The visual side harmoniously responds to the aesthetics of "the fourth hero" of the film, the Polaroid camera- apart from the pastel colors that we encounter here and there, the cameraman (Tengo Kasradze) does not offer us a traditional compositional description of the human body structure. Certain cut of the shot space and parameters by reducing the resolution is interesting, which seems to make us look into the camera itself and forces us to focus on the details and not on the figure in general due to the reduced scale-what color is the shirt, the selection of which caused another misunderstanding between the father and son, how the crumbs of bread were cleaned from the table, etc. This effective means quite successfully acts on a viewer’s attention. At the same time, such expansion of space serves to intensify the proximity or distance between the characters - even if the father and son are standing close in the panoramic space, the alienation between them is even more noticeable.

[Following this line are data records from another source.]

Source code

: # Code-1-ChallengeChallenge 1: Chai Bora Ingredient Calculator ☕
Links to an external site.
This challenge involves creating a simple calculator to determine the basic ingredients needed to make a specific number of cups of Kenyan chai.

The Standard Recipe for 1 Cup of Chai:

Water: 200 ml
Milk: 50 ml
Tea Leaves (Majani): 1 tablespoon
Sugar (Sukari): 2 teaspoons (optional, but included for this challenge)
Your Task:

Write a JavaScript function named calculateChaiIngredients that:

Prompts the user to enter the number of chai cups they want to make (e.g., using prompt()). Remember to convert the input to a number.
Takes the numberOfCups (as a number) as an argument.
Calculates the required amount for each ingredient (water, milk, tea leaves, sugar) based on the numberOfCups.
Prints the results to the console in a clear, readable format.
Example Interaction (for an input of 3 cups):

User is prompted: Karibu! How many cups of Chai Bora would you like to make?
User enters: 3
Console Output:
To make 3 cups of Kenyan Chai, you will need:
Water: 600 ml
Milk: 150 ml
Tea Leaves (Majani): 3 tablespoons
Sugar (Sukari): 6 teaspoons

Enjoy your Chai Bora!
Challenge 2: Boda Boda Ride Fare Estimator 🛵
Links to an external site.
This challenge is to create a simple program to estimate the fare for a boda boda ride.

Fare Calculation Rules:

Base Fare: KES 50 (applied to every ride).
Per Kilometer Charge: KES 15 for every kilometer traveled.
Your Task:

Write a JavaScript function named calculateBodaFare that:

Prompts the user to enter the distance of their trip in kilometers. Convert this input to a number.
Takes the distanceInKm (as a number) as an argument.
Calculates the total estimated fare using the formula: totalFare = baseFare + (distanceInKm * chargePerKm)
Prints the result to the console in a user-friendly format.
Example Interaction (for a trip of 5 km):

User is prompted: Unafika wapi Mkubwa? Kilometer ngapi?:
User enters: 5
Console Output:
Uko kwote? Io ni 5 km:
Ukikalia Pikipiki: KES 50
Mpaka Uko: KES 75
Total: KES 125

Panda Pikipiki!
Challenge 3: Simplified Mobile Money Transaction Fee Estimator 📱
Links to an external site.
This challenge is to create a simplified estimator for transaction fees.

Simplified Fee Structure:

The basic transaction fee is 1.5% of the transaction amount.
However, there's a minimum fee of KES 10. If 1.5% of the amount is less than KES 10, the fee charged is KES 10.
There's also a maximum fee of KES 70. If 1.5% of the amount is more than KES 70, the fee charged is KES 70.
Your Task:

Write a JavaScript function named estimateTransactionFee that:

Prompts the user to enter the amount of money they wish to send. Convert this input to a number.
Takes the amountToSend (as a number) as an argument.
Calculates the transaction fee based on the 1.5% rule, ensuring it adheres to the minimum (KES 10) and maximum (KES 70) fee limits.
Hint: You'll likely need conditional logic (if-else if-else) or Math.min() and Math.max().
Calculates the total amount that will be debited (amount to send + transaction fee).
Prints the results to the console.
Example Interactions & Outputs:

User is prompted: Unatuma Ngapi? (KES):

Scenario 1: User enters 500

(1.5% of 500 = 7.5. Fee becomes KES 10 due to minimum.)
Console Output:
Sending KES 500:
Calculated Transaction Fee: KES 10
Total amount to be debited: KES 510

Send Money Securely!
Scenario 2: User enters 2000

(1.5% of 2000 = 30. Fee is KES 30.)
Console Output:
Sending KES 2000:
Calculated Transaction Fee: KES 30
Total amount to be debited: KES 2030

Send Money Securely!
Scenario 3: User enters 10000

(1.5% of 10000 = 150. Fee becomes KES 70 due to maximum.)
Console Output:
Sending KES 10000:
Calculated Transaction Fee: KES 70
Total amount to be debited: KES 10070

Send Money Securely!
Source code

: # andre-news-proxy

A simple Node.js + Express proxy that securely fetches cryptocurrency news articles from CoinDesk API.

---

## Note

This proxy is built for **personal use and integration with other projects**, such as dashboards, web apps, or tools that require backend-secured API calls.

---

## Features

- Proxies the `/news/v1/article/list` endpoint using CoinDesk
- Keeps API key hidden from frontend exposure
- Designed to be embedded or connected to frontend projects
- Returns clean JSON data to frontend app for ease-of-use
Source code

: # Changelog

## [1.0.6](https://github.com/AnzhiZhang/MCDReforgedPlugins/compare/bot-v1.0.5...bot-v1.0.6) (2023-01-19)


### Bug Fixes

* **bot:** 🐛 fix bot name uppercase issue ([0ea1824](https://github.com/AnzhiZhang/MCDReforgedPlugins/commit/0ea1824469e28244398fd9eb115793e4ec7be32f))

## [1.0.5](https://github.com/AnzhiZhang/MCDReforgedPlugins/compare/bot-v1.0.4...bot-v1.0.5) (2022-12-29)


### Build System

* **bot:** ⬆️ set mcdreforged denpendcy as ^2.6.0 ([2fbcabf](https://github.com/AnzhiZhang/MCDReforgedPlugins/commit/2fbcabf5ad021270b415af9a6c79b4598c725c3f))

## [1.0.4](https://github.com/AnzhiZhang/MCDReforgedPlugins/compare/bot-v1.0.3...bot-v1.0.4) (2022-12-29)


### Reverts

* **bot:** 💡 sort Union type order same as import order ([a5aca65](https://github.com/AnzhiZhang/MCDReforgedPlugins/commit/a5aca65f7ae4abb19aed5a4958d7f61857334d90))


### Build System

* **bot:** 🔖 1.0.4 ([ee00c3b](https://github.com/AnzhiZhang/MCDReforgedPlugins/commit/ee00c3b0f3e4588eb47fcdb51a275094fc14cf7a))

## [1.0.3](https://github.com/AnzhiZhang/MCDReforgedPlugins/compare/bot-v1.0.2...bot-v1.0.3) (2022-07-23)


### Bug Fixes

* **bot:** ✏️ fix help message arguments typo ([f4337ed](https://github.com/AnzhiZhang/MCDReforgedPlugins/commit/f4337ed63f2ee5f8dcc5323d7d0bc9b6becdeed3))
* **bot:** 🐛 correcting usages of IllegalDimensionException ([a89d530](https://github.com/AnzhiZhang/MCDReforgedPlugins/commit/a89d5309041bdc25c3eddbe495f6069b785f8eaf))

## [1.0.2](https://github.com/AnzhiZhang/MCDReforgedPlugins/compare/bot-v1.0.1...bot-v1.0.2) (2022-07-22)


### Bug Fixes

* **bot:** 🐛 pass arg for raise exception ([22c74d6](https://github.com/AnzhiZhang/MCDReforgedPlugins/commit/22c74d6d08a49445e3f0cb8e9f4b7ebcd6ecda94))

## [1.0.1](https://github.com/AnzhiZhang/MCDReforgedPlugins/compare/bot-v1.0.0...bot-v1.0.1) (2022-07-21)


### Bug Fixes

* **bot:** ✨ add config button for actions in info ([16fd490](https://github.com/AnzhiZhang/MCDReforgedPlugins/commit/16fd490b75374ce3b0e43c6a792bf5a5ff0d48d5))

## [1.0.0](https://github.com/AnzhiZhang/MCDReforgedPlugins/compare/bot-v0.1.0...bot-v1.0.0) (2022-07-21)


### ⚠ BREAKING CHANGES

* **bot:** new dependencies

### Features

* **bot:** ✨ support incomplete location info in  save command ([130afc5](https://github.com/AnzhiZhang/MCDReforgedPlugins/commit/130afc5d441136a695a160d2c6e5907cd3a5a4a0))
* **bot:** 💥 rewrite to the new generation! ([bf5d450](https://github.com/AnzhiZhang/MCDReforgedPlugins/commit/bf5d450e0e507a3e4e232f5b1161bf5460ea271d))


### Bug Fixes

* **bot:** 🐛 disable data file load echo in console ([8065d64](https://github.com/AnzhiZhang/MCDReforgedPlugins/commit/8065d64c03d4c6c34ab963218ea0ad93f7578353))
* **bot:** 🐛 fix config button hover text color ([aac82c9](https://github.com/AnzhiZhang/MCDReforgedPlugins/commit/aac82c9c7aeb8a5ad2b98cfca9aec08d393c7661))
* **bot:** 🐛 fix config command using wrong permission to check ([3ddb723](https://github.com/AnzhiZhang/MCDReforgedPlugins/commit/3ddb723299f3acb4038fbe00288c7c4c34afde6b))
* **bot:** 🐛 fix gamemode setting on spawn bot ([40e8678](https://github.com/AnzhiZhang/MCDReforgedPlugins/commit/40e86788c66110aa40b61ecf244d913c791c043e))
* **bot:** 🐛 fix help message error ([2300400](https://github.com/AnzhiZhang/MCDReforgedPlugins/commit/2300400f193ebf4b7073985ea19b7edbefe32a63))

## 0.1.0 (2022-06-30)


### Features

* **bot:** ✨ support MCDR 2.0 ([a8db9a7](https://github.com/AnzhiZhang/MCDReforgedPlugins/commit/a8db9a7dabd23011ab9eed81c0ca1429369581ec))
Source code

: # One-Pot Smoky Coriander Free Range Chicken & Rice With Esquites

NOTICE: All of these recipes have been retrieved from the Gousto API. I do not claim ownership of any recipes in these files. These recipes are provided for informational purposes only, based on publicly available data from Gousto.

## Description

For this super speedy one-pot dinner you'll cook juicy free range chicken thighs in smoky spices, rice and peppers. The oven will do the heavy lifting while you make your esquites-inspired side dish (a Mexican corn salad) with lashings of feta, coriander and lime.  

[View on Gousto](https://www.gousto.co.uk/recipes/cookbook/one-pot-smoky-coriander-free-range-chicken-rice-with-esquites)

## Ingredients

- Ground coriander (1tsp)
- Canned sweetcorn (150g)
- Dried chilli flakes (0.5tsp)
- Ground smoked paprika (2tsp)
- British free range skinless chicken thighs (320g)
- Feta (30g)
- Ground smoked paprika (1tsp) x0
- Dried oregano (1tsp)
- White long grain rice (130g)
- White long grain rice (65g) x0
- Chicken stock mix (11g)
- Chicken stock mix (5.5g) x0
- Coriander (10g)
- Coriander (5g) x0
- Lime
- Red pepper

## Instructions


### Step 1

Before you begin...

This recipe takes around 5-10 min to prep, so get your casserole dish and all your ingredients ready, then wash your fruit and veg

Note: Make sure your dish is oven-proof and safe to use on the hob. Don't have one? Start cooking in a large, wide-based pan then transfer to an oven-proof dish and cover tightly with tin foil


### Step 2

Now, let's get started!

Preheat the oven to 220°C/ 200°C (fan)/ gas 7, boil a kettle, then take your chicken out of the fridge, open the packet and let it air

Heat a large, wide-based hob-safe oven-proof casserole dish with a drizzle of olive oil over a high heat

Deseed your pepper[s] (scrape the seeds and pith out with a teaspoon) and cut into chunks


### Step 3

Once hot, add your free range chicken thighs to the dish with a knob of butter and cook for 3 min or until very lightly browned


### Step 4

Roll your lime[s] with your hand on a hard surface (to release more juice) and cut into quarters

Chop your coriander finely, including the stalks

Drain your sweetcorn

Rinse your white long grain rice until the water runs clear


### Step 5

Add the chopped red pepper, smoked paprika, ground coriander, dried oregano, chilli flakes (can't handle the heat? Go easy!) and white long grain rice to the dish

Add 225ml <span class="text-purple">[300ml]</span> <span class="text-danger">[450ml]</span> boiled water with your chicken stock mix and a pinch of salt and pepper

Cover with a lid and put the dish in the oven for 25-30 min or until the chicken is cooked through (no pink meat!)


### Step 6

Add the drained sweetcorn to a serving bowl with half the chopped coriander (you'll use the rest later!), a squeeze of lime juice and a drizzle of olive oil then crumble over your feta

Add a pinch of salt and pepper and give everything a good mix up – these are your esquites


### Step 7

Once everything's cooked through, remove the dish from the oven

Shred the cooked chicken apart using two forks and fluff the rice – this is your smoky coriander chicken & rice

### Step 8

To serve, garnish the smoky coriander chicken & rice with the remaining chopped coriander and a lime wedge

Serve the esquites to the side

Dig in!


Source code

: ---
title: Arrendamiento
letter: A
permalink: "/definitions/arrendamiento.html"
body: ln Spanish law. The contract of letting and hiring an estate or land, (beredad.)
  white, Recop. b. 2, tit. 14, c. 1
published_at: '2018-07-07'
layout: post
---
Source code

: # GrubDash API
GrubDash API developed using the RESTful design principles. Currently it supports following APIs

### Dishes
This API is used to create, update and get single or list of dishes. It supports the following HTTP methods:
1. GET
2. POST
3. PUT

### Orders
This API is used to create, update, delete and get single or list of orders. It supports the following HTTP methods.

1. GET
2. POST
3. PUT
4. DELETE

The position of the main character of the film still leans towards the father since the attempt to improve the relationship comes from him-not only does he try to advance the function of a reliable parent and overcome the threshold of embarrassment and mistrust, but he also turns the photo session into an expression of his authority (be it a temporary confiscation of the mobile phone, wearing the festive hat, or forcing to choose a good shirt). In spite of everything, his attempt is expressed more by asking for obedience and asserting dominance than by a friendly approach, thus he again loses the boy's trust.
The environment is also symbolic-a middle-class family can be seen decorated for the holidays, wall decorations and paper birthday hats are accompanied by assorted dishes of Georgian cuisine. "I feel myself like a first grader," Luka grumbles as his father aggressively wipes the soiled collar of his shirt, to which the latter replies that he thinks he's a first grader too because of the way he's acting and how displeased he is.
In the end, the father wins when he buys himself the shirt that Luka liked, although he did not admit it, and with a little psychological trick and indirect persuasion, he will get a good birthday present and take the desired photo, although unsuccessfully because the boy sneezes, but the most important thing is that the Rubicon of embarrassment and tension has been overcome.
The film manages to overcome the big problem that always stands in the way of acting skills, especially in student films. Firstly, duet of Jano Izoria and Sandro Tvaradze is worth mentioning, who naturally present the dynamic full of tension and awkwardness that comes from the boy's side (however, the necessary awkwardness does not reach the end and merges with the screen awkwardness). A relatively weak link is the character of the mother, who, at first glance, should be a mediator and conciliator between the father and son. She does, indeed, prepare the ground—leaving them alone to take the picture on their own, and then showing up when no consensus has yet been reached. Such a disappearance-return of hers seems unnecessary, because the focus is already on the restoration of the father-son relationship.
The film participated in several important film forums in 2022. It won the jury’s special prize at the Gaziantep (Turkey) International Student Film Festival, and the jury’s special mention at the Mestia (Georgia) International Short and Mountain Film Festival. The members of this jury described it as "an interesting, delicate, and aesthetic observation of modern family relations," which perfectly suits its significance.